### Assignment
Of all the lines in the records below, copy only those that contain the string "have".

[Opening Excerpted records section]

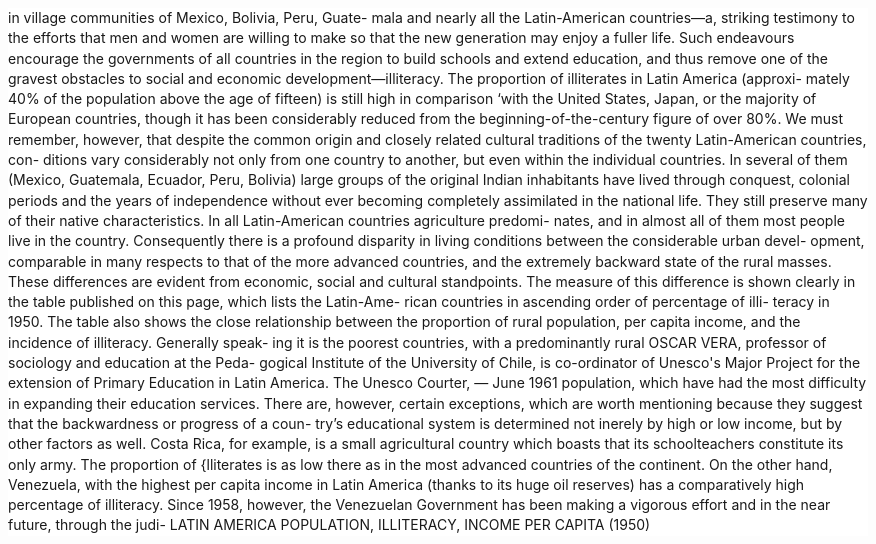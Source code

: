 in village communities of Mexico, Bolivia, Peru, Guate- 
mala and nearly all the Latin-American countries—a, 
striking testimony to the efforts that men and women are 
willing to make so that the new generation may enjoy 
a fuller life. Such endeavours encourage the governments 
of all countries in the region to build schools and extend 
education, and thus remove one of the gravest obstacles 
to social and economic development—illiteracy. 
The proportion of illiterates in Latin America (approxi- 
mately 40% of the population above the age of fifteen) 
is still high in comparison ‘with the United States, Japan, 
or the majority of European countries, though it has been 
considerably reduced from the beginning-of-the-century 
figure of over 80%. We must remember, however, that 
despite the common origin and closely related cultural 
traditions of the twenty Latin-American countries, con- 
ditions vary considerably not only from one country to 
another, but even within the individual countries. 
In several of them (Mexico, Guatemala, Ecuador, Peru, 
Bolivia) large groups of the original Indian inhabitants 
have lived through conquest, colonial periods and the 
years of independence without ever becoming completely 
assimilated in the national life. They still preserve many 
of their native characteristics. 
In all Latin-American countries agriculture predomi- 
nates, and in almost all of them most people live in the 
country. Consequently there is a profound disparity in 
living conditions between the considerable urban devel- 
opment, comparable in many respects to that of the more 
advanced countries, and the extremely backward state 
of the rural masses. These differences are evident from 
economic, social and cultural standpoints. 
The measure of this difference is shown clearly in the 
table published on this page, which lists the Latin-Ame- 
rican countries in ascending order of percentage of illi- 
teracy in 1950. The table also shows the close relationship 
between the proportion of rural population, per capita 
income, and the incidence of illiteracy. Generally speak- 
ing it is the poorest countries, with a predominantly rural 
OSCAR VERA, professor of sociology and education at the Peda- 
gogical Institute of the University of Chile, is co-ordinator of Unesco's 
Major Project for the extension of Primary Education in Latin America. 
The Unesco Courter, — June 1961 
population, which have had the most difficulty in 
expanding their education services. There are, however, 
certain exceptions, which are worth mentioning because 
they suggest that the backwardness or progress of a coun- 
try’s educational system is determined not inerely by high 
or low income, but by other factors as well. 
Costa Rica, for example, is a small agricultural country 
which boasts that its schoolteachers constitute its only 
army. The proportion of {lliterates is as low there as in 
the most advanced countries of the continent. On the 
other hand, Venezuela, with the highest per capita income 
in Latin America (thanks to its huge oil reserves) has a 
comparatively high percentage of illiteracy. Since 1958, 
however, the Venezuelan Government has been making 
a vigorous effort and in the near future, through the judi- 
LATIN AMERICA 
POPULATION, ILLITERACY, 
INCOME PER CAPITA (1950)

[Closing Excerpted records section]

### Answer section
have lived through conquest, colonial periods and the 
population, which have had the most difficulty in 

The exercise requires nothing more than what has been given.